Your manager's inbox — prioritise, delegate, and respond under pressure.

What it is

An e-tray exercise simulates a manager's inbox: candidates receive 25–40 emails, memos, and documents and must decide within 45–60 minutes what to action, delegate, escalate, or ignore. Assessors evaluate prioritisation logic, written communication quality, and time management under realistic pressure.

Who uses it

  • Civil Service Fast Stream (a core component of the online assessment stage)
  • BBC production and management schemes
  • Various financial services and consultancy graduate programmes
  • Local government and NHS management programmes

What it tests

  • Prioritisation: which issues are urgent, important, or neither
  • Written communication: clarity, professionalism, and brevity under time pressure
  • Judgement about when to escalate to a senior colleague vs act independently
  • Time management: allocating your 45–60 minutes across a full inbox without getting stuck on one item

Common mistakes

Responding to items in order

Read all items before responding to any. Later emails frequently override or clarify earlier ones — responding immediately to the first item often wastes effort.

Spending too long on a single email

Set a self-imposed limit of 90 seconds per item. If you're unsure, write a placeholder decision, move on, and return if time allows.

Writing long responses

Assessors value concise, professional communication. Three clear sentences are better than a paragraph — state the action, reason, and next step.

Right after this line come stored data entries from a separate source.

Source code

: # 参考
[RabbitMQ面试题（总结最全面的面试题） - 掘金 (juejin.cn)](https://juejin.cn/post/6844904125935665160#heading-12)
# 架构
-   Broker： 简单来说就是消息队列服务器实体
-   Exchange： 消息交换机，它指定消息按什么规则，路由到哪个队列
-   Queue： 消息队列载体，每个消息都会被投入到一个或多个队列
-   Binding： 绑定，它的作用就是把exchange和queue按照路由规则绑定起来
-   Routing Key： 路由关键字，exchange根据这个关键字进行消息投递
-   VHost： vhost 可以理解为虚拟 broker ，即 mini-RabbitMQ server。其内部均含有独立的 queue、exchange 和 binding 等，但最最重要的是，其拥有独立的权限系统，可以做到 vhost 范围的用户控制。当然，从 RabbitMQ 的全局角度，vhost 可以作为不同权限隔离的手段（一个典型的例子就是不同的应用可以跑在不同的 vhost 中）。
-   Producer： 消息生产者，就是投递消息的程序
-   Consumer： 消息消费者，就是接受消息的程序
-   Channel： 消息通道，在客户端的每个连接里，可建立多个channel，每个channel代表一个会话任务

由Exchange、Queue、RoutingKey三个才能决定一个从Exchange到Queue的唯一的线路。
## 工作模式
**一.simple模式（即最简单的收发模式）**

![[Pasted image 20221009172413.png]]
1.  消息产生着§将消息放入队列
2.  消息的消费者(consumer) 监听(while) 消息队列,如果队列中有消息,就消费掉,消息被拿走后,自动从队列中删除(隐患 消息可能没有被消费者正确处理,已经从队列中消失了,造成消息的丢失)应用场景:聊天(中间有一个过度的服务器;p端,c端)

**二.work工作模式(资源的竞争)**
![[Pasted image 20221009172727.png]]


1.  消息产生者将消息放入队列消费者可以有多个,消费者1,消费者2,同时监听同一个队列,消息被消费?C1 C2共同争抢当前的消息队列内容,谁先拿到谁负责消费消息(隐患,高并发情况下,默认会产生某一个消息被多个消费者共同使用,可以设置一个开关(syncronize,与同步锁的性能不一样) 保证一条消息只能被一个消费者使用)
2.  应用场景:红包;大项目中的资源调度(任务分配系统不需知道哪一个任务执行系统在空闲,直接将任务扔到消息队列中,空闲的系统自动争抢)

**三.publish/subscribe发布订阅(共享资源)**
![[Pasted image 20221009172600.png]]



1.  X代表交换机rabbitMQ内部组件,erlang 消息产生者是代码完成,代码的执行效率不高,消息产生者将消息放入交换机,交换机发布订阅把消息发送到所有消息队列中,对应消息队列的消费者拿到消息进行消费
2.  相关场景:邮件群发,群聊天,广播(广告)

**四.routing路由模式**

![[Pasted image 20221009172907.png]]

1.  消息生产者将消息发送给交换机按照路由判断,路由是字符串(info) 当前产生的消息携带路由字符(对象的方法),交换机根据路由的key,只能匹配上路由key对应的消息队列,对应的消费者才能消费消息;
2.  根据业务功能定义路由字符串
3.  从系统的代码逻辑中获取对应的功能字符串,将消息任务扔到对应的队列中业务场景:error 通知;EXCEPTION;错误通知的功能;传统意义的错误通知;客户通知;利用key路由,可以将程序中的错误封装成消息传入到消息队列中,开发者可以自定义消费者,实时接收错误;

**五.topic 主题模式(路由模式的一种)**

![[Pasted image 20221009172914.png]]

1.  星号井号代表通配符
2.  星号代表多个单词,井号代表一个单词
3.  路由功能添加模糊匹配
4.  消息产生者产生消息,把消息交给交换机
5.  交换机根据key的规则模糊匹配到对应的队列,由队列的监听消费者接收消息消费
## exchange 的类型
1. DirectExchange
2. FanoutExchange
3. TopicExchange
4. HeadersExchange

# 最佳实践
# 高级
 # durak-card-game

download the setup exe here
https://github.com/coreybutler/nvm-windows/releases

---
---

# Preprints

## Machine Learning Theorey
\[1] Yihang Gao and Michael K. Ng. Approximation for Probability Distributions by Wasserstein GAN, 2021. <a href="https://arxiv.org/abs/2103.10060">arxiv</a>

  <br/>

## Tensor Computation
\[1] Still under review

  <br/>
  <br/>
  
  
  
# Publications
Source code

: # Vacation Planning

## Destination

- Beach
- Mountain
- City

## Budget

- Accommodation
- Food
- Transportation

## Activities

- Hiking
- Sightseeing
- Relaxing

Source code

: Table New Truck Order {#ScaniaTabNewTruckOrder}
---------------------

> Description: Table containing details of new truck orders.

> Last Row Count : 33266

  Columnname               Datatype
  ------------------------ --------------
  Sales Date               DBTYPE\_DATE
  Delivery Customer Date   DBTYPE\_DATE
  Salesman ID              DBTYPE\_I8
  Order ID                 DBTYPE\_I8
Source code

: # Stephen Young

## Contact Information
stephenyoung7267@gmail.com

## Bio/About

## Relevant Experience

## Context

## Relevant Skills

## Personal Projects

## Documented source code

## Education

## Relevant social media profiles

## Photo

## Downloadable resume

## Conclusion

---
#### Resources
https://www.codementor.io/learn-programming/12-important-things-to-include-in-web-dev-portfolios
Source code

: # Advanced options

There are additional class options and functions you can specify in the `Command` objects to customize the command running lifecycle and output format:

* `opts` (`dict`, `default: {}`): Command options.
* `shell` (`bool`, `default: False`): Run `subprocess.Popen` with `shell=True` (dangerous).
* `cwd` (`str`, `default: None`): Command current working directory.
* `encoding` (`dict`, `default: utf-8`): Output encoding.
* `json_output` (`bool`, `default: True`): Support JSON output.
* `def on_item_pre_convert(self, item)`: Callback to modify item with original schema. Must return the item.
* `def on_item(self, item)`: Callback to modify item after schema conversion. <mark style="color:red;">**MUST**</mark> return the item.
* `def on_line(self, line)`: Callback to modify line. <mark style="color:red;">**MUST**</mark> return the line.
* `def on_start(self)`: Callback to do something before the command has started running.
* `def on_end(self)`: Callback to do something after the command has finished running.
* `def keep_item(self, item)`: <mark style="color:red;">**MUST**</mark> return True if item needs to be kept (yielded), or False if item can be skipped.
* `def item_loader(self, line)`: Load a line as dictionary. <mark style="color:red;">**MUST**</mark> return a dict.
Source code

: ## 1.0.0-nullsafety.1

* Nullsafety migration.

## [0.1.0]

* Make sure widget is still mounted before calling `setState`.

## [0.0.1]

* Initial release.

Ignoring relationship between items

E-tray exercises often contain connected threads — a complaint email, a colleague's follow-up, and a policy document that resolves it. Spot these links before deciding.

How to prepare

  1. 1Practice the Civil Service e-tray exercise if available on the employer's website — it is the most widely used format and sets the benchmark.
  2. 2Build a simple prioritisation matrix: Urgent + Important → act now; Important but not urgent → schedule; Urgent but not important → delegate; Neither → ignore or note.
  3. 3Practise writing short, professional emails at speed — aim to draft a response in under two minutes.
  4. 4Time yourself on practice exercises from start to finish, including the reading phase, to simulate real conditions.